▶ **Directions for this task**:
Output range, inclusive: from the line containing "generate QR Codes." to the line containing "has been paid.". Restate those lines from the data below word for word and only those.

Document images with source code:
····················

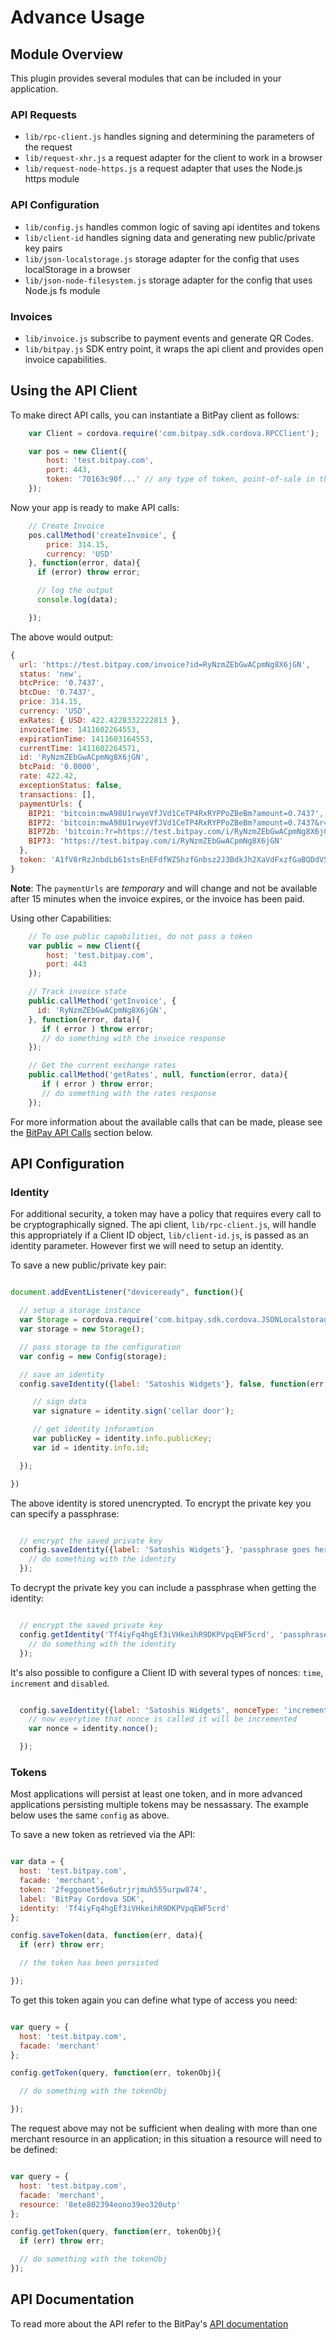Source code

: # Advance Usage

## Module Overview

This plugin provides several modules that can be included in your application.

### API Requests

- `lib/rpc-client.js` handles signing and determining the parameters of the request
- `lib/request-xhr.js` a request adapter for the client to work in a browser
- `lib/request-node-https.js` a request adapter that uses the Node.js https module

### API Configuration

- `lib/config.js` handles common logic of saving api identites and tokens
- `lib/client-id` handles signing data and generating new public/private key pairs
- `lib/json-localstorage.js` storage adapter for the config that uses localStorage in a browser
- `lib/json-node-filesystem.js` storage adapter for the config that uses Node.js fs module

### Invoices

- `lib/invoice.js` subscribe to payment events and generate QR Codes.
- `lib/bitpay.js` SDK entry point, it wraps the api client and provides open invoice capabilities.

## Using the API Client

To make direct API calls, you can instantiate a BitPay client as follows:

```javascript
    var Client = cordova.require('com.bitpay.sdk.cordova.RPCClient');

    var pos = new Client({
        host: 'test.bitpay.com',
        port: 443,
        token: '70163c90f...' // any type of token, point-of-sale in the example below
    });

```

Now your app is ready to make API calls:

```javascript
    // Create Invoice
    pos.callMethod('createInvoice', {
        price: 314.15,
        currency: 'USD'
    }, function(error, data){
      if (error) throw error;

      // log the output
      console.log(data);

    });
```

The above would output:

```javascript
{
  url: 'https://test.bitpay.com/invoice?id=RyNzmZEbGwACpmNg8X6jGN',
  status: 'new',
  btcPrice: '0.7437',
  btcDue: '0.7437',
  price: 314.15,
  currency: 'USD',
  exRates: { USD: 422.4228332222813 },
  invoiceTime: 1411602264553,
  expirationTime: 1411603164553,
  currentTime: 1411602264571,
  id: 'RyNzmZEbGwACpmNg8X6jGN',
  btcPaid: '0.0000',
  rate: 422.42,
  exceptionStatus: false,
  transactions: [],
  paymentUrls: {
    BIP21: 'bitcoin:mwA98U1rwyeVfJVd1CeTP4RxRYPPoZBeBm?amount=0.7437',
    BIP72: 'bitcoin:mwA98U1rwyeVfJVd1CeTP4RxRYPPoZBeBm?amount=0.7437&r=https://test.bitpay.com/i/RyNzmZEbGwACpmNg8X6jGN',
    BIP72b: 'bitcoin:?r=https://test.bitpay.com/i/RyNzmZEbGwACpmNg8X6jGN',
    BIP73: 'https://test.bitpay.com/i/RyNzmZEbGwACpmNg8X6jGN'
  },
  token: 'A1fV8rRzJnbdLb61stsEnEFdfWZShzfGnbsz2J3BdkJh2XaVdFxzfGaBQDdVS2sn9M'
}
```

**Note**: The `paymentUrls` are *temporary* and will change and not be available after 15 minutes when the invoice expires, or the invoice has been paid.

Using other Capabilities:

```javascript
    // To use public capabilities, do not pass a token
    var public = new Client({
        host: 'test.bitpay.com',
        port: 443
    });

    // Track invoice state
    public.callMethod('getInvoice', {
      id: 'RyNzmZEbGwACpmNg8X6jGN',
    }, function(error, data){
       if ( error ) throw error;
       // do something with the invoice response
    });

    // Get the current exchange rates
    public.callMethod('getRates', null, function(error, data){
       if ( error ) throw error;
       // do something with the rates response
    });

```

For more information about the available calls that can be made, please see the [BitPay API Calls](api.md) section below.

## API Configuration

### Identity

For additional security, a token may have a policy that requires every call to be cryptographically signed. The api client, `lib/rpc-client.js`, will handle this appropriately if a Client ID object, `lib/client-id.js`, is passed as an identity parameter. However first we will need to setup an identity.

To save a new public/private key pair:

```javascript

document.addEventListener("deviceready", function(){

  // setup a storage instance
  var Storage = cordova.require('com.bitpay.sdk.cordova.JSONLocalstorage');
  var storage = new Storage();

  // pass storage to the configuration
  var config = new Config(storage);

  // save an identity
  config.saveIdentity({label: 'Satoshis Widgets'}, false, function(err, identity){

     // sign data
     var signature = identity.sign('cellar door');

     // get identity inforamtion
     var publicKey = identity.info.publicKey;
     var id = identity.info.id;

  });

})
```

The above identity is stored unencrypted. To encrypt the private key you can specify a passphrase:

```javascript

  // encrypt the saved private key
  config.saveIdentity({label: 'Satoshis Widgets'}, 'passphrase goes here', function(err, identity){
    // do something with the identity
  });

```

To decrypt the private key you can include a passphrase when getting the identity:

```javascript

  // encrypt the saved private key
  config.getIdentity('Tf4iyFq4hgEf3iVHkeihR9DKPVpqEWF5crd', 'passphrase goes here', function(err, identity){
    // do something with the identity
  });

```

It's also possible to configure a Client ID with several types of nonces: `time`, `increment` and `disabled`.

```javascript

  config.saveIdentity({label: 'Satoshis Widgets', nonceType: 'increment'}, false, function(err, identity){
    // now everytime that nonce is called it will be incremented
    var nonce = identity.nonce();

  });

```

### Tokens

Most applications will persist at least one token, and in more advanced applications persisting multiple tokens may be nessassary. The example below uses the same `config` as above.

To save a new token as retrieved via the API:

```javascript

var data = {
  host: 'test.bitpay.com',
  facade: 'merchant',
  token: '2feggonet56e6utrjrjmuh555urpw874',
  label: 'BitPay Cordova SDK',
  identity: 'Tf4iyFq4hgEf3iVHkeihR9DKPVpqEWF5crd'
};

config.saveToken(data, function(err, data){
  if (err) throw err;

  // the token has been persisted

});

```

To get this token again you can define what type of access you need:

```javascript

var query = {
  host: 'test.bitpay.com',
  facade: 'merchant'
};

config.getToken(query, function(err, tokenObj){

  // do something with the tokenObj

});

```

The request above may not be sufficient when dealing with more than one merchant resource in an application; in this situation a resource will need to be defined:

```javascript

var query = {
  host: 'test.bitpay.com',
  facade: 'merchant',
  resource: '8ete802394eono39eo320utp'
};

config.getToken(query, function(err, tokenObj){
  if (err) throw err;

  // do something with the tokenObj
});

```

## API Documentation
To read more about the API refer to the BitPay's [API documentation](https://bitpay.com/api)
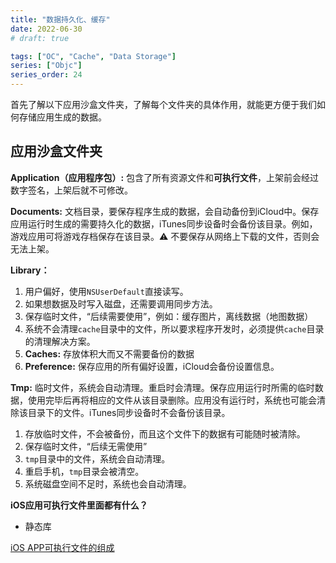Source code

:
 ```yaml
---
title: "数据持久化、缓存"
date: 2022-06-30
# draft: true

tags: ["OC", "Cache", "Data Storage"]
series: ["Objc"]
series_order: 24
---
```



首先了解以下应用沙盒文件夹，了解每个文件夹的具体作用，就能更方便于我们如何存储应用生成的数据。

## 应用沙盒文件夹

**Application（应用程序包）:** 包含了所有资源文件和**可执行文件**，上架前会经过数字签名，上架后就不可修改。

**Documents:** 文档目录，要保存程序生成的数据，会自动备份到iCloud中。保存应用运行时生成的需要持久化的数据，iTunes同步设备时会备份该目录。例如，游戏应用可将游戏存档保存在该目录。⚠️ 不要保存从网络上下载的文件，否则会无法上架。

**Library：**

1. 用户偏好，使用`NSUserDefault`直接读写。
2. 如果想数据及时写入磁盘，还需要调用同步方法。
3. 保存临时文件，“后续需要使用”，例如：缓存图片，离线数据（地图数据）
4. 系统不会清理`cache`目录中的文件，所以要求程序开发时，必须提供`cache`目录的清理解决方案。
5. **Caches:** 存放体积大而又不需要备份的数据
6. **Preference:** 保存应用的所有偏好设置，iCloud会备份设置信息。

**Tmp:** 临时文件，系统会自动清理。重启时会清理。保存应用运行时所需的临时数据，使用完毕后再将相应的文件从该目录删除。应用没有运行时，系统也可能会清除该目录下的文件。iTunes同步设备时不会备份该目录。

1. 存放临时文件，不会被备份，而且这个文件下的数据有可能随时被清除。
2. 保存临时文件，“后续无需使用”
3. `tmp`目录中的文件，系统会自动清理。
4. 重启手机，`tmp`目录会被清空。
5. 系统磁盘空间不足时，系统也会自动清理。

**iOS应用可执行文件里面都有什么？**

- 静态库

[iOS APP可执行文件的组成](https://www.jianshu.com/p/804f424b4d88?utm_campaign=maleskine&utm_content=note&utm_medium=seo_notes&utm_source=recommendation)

····················

▶ **Result of the task**:
- `lib/invoice.js` subscribe to payment events and generate QR Codes.
- `lib/bitpay.js` SDK entry point, it wraps the api client and provides open invoice capabilities.

## Using the API Client

To make direct API calls, you can instantiate a BitPay client as follows:

```javascript
    var Client = cordova.require('com.bitpay.sdk.cordova.RPCClient');

    var pos = new Client({
        host: 'test.bitpay.com',
        port: 443,
        token: '70163c90f...' // any type of token, point-of-sale in the example below
    });

```

Now your app is ready to make API calls:

```javascript
    // Create Invoice
    pos.callMethod('createInvoice', {
        price: 314.15,
        currency: 'USD'
    }, function(error, data){
      if (error) throw error;

      // log the output
      console.log(data);

    });
```

The above would output:

```javascript
{
  url: 'https://test.bitpay.com/invoice?id=RyNzmZEbGwACpmNg8X6jGN',
  status: 'new',
  btcPrice: '0.7437',
  btcDue: '0.7437',
  price: 314.15,
  currency: 'USD',
  exRates: { USD: 422.4228332222813 },
  invoiceTime: 1411602264553,
  expirationTime: 1411603164553,
  currentTime: 1411602264571,
  id: 'RyNzmZEbGwACpmNg8X6jGN',
  btcPaid: '0.0000',
  rate: 422.42,
  exceptionStatus: false,
  transactions: [],
  paymentUrls: {
    BIP21: 'bitcoin:mwA98U1rwyeVfJVd1CeTP4RxRYPPoZBeBm?amount=0.7437',
    BIP72: 'bitcoin:mwA98U1rwyeVfJVd1CeTP4RxRYPPoZBeBm?amount=0.7437&r=https://test.bitpay.com/i/RyNzmZEbGwACpmNg8X6jGN',
    BIP72b: 'bitcoin:?r=https://test.bitpay.com/i/RyNzmZEbGwACpmNg8X6jGN',
    BIP73: 'https://test.bitpay.com/i/RyNzmZEbGwACpmNg8X6jGN'
  },
  token: 'A1fV8rRzJnbdLb61stsEnEFdfWZShzfGnbsz2J3BdkJh2XaVdFxzfGaBQDdVS2sn9M'
}
```

**Note**: The `paymentUrls` are *temporary* and will change and not be available after 15 minutes when the invoice expires, or the invoice has been paid.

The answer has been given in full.